From the Field: IDDS Reflections

This week I got the chance to head down to Kumasi and check out the International Development Design Summit (IDDS) – a really cool month long program that helps would be/soon to be inventors come up with marketable solutions to problems and needs in emerging markets. Participants ranged in experience and area of expertise but all made some really interesting ideas come to life over a short, busy month! For more information on IDDS, check out its website.

I was there to participate on a “Water Table” (agagag); a panel discussion with representatives of various water initiatives in Ghana. It was a great opportunity to brag a bit about just how cool CWS really is. In the midst of daily operations, I often forget to reflect on the CWS idea in general. Presenting the CWS model to an audience of design engineers interested in development, however, made a couple points really jump out at me, and I thought I’d take a second to highlight these again on the blog:

1. CWS uses simple, cheap and locally available technologies and supplies. This is huge!! Think about it this way: everything will break. Everything. By relying on materials that don’t have a lot of little, complicated, breakable pieces, we don’t have to deal with maintenance problems as often, because supplies are more durable AND (after a little training) are often fixable by owners. When things do need to be replaced, its a matter of going to the market for alum or the Tamale polytank vendor for a new polytank lid, rather than placing an order to some supplier overseas. Even though the simplicity of instructions like “Put the dirty water in a tub. Add alum, let settle, scoop and chlorinate” seemed initially underwhelming to engineers used to designing complicated cogs, wheels, levers and pulleys to fix problems, many recognized that especially in remote areas, there is no such thing as too simple!

Opening day in Kpalbusi

2. CWS systems are owned, operated and patronized by community residents. So many important aspects to this one! Money generated by the system stays in the community. The responsibility of ensuring system longevity rests with those people actually using the system. No one knows community needs and patterns better than residents themselves. People themselves are choosing (rather than being told) to make positive changes in their lives. The list goes on. . .

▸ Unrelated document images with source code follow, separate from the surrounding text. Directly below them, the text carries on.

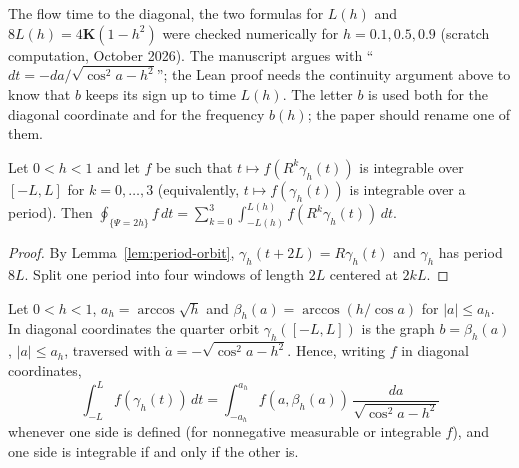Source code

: \begin{remark}
The flow time to the diagonal, the two formulas for $L(h)$ and $8L(h)=4\mathbf K(1-h^2)$
were checked numerically for $h=0.1,0.5,0.9$ (scratch computation, October 2026).
The manuscript argues with ``$dt=-da/\sqrt{\cos^2a-h^2}$''; the Lean proof needs
the continuity argument above to know that $b$ keeps its sign up to time
$L(h)$. The letter $b$ is used both for the diagonal coordinate and for the
frequency $b(h)$; the paper should rename one of them.
\end{remark}

\begin{lemma}
\label{lem:quarter-orbit-decomposition}
\leanok
Let $0<h<1$ and let $f$ be such that $t\mapsto f(R^k\gamma_h(t))$ is integrable over $[-L,L]$ for
$k=0,\dots,3$ (equivalently, $t\mapsto f(\gamma_h(t))$ is integrable over a period).
Then $\oint_{\{\Psi=2h\}}f\,dt=\sum_{k=0}^{3}\int_{-L(h)}^{L(h)}f(R^k\gamma_h(t))\,dt$.
\end{lemma}

\begin{proof}
\leanok
By Lemma~\ref{lem:period-orbit}, $\gamma_h(t+2L)=R\gamma_h(t)$ and $\gamma_h$ has period $8L$.
Split one period into four windows of length $2L$ centered at $2kL$.
\end{proof}

\begin{lemma}
\label{lem:quarter-orbit-diagonal}
\leanok
Let $0<h<1$, $a_h=\arccos\sqrt h$ and $\beta_h(a)=\arccos(h/\cos a)$ for $|a|\le a_h$. In
diagonal coordinates the quarter orbit $\gamma_h([-L,L])$ is the graph $b=\beta_h(a)$,
$|a|\le a_h$, traversed with $\dot a=-\sqrt{\cos^2a-h^2}$. Hence, writing $f$ in diagonal
coordinates,
\[
  \int_{-L}^{L}f(\gamma_h(t))\,dt=\int_{-a_h}^{a_h}f(a,\beta_h(a))\,\frac{da}{\sqrt{\cos^2a-h^2}}
\]
whenever one side is defined (for nonnegative measurable or integrable $f$), and one side is
integrable if and only if the other is.
\end{lemma}

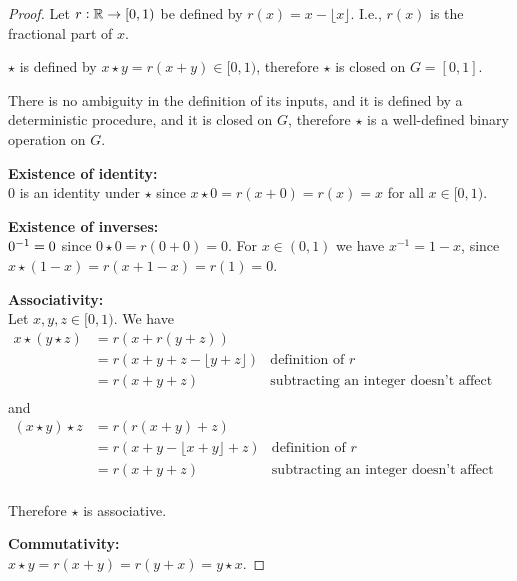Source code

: \begin{proof}
  Let $r: \mathbb{R} \to [0, 1)$ be defined by $r(x) = x - \lfloor x \rfloor$. I.e., $r(x)$ is the fractional part of $x$.

  $\star$ is defined by $x \star y = r(x + y) \in [0, 1)$, therefore $\star$ is closed on $G = [0, 1]$.

  There is no ambiguity in the definition of its inputs, and it is defined by a deterministic
  procedure, and it is closed on $G$, therefore $\star$ is a well-defined binary operation on $G$.

  {\bf Existence of identity:}\\
  $0$ is an identity under $\star$ since $x \star 0 = r(x + 0) = r(x) = x$ for all $x \in [0, 1)$.

  {\bf Existence of inverses:}\\
  $0^{-1} = 0$ since $0 \star 0 = r(0 + 0) = 0$.
  For $x \in (0, 1)$ we have $x^{-1} = 1 - x$, since $x \star (1 - x) = r(x + 1 - x) = r(1) = 0$.

  {\bf Associativity:}\\
  Let $x, y, z \in [0, 1)$. We have
  \begin{align*}
    x \star (y \star z)
    &= r(x + r(y + z)) \\
    &= r(x + y + z - \lfloor y + z \rfloor) &\text{definition of $r$}\\
    &= r(x + y + z)                         &\text{subtracting an integer doesn't affect fractional part}\\
  \end{align*}
  and
\begin{align*}
  (x \star y) \star z
  &= r(r(x + y) + z) \\
  &= r(x + y - \lfloor x + y \rfloor + z)    &\text{definition of $r$}\\
  &= r(x + y + z)                            &\text{subtracting an integer doesn't affect fractional part}\\
\end{align*}

Therefore $\star$ is associative.

  {\bf Commutativity:}\\
  $x \star y = r(x + y) = r(y + x) = y \star x$.
\end{proof}

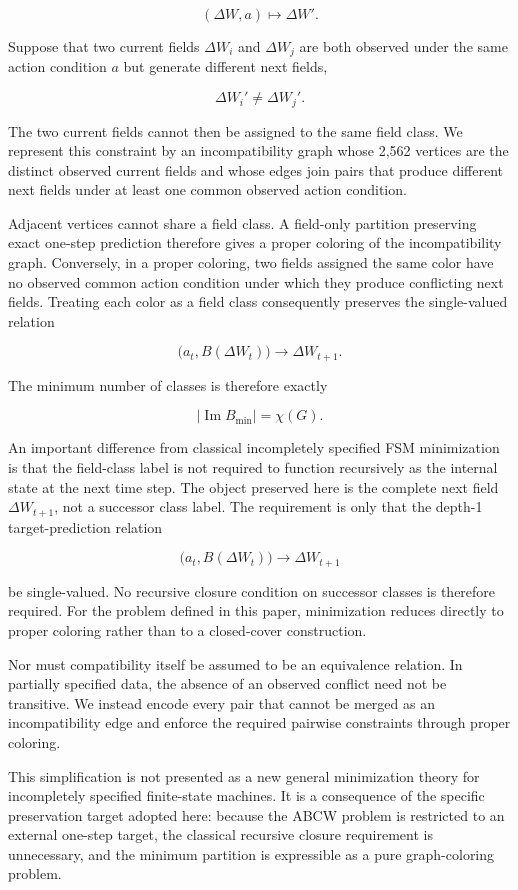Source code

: \documentclass[
  11pt,
]{article}
\begin{document}
\[{(\Delta W,a)\longmapsto\Delta W'.}\]

Suppose that two current fields \({\Delta W_i}\) and \({\Delta W_j}\)
are both observed under the same action condition \({a}\) but generate
different next fields,

\[{\Delta W_i'\neq\Delta W_j'.}\]

The two current fields cannot then be assigned to the same field class.
We represent this constraint by an incompatibility graph whose 2,562
vertices are the distinct observed current fields and whose edges join
pairs that produce different next fields under at least one common
observed action condition.

Adjacent vertices cannot share a field class. A field-only partition
preserving exact one-step prediction therefore gives a proper coloring
of the incompatibility graph. Conversely, in a proper coloring, two
fields assigned the same color have no observed common action condition
under which they produce conflicting next fields. Treating each color as
a field class consequently preserves the single-valued relation

\[{\bigl(a_t,B(\Delta W_t)\bigr)\longrightarrow\Delta W_{t+1}.}\]

The minimum number of classes is therefore exactly

\[{|\operatorname{Im}B_{\min}|=\chi(G).}\]

An important difference from classical incompletely specified FSM
minimization is that the field-class label is not required to function
recursively as the internal state at the next time step. The object
preserved here is the complete next field \({\Delta W_{t+1}}\), not a
successor class label. The requirement is only that the depth-1
target-prediction relation

\[{\bigl(a_t,B(\Delta W_t)\bigr)\longrightarrow\Delta W_{t+1}}\]

be single-valued. No recursive closure condition on successor classes is
therefore required. For the problem defined in this paper, minimization
reduces directly to proper coloring rather than to a closed-cover
construction.

Nor must compatibility itself be assumed to be an equivalence relation.
In partially specified data, the absence of an observed conflict need
not be transitive. We instead encode every pair that cannot be merged as
an incompatibility edge and enforce the required pairwise constraints
through proper coloring.

This simplification is not presented as a new general minimization
theory for incompletely specified finite-state machines. It is a
consequence of the specific preservation target adopted here: because
the ABCW problem is restricted to an external one-step target, the
classical recursive closure requirement is unnecessary, and the minimum
partition is expressible as a pure graph-coloring problem.
\end{document}
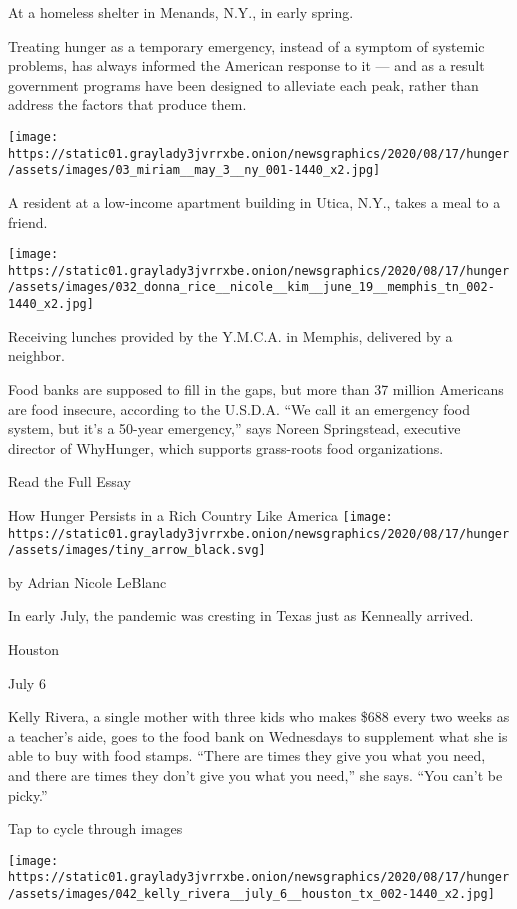 At a homeless shelter in Menands, N.Y., in early spring.

Treating hunger as a temporary emergency, instead of a symptom of
systemic problems, has always informed the American response to it ---
and as a result government programs have been designed to alleviate each
peak, rather than address the factors that produce them.

\texttt{[image: https://static01.graylady3jvrrxbe.onion/newsgraphics/2020/08/17/hunger/assets/images/03\_miriam\_\_may\_3\_\_ny\_001-1440\_x2.jpg]}

A resident at a low-income apartment building in Utica, N.Y., takes a
meal to a friend.

\texttt{[image: https://static01.graylady3jvrrxbe.onion/newsgraphics/2020/08/17/hunger/assets/images/032\_donna\_rice\_\_nicole\_\_kim\_\_june\_19\_\_memphis\_tn\_002-1440\_x2.jpg]}

Receiving lunches provided by the Y.M.C.A. in Memphis, delivered by a
neighbor.

Food banks are supposed to fill in the gaps, but more than 37 million
Americans are food insecure, according to the U.S.D.A. ``We call it an
emergency food system, but it's a 50-year emergency,'' says Noreen
Springstead, executive director of WhyHunger, which supports grass-roots
food organizations.

Read the Full Essay

\href{https://www.nytimes3xbfgragh.onion/2020/09/02/magazine/food-security-united-states.html}{}

How Hunger Persists in a Rich Country Like America
\texttt{[image: https://static01.graylady3jvrrxbe.onion/newsgraphics/2020/08/17/hunger/assets/images/tiny\_arrow\_black.svg]}

by Adrian Nicole LeBlanc

In early July, the pandemic was cresting in Texas just as Kenneally
arrived.

Houston

July 6

Kelly Rivera, a single mother with three kids who makes \$688 every two
weeks as a teacher's aide, goes to the food bank on Wednesdays to
supplement what she is able to buy with food stamps. ``There are times
they give you what you need, and there are times they don't give you
what you need,'' she says. ``You can't be picky.''

Tap to cycle through images

\texttt{[image: https://static01.graylady3jvrrxbe.onion/newsgraphics/2020/08/17/hunger/assets/images/042\_kelly\_rivera\_\_july\_6\_\_houston\_tx\_002-1440\_x2.jpg]}


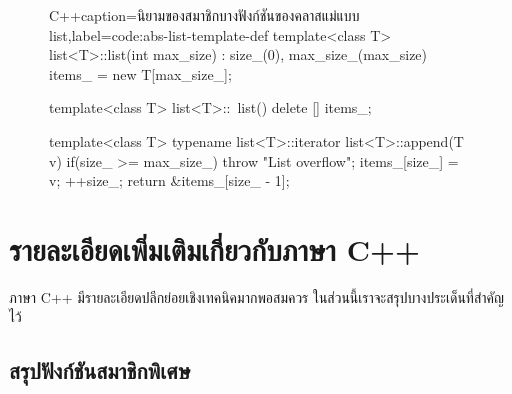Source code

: \begin{figure}
\latintext
\begin{codelist}{C++}{caption={\thaitext นิยาม{\wbr}ของ{\wbr}สมาชิก{\wbr}บาง{\wbr}ฟังก์ชัน{\wbr}ของ{\wbr}ค{\wbr}ลา{\wbr}ส{\wbr}แม่แบบ {\ct list}\latintext},label=code:abs-list-template-def}
template<class T>
list<T>::list(int max_size)
  : size_(0), max_size_(max_size) 
{
  items_ = new T[max_size_];
}

template<class T>
list<T>::~list()
{
  delete [] items_;
}

template<class T>
typename list<T>::iterator list<T>::append(T v)
{
  if(size_ >= max_size_)
    throw "List overflow";
  items_[size_] = v;
  ++size_;
  return &items_[size_ - 1];
}
\end{codelist}
\thaitext
\end{figure}

\section{รายละเอียด{\wbr}เพิ่มเติม{\wbr}เกี่ยวกับ{\wbr}ภาษา C++}

ภาษา C++ มี{\wbr}รายละเอียด{\wbr}ปลีกย่อย{\wbr}เชิง{\wbr}เทคนิค{\wbr}มาก{\wbr}พอสมควร ใน{\wbr}ส่วน{\wbr}นี้{\wbr}เรา{\wbr}จะ{\wbr}สรุป{\wbr}บาง{\wbr}ประเด็น{\wbr}ที่{\wbr}สำคัญ{\wbr}ไว้{\wbr}

\subsection{สรุป{\wbr}ฟังก์ชัน{\wbr}สมาชิกพิเศษ}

3. The fellowship program is an awesome way to finance project start-up costs and ensure that water is affordable to ALL. At IDDS, the audience was interested in marketing goods, which is really great! But while a business approach to water delivery is certainly important for a lot of reasons, ultimately access to clean drinking water is a RIGHT more than a good. Poor people need water just like wealthier people and demand for drinking water is pretty inelastic. There is just no way CWS can bundle lifetime project costs into the cost of water at the tap and have everyone be able to afford it. Enter the fellows – people who have so much to gain themselves, from learning to fundraise to gaining experience in the field to helping to make a dent in the global water crisis to enjoying a unique and authentic travel experience to incredible Ghana – whose hard work allows CWS to cover start up costs and initial monitoring of systems. Win – Win partnership!

Now I’m back in Tamale and have hit the ground running, but even so it was awesome to take a step back for a bit and share some thoughts that hopefully will help an emerging group of social entrepreneurs (and blog readers) think a little more about why the CWS model is so effective.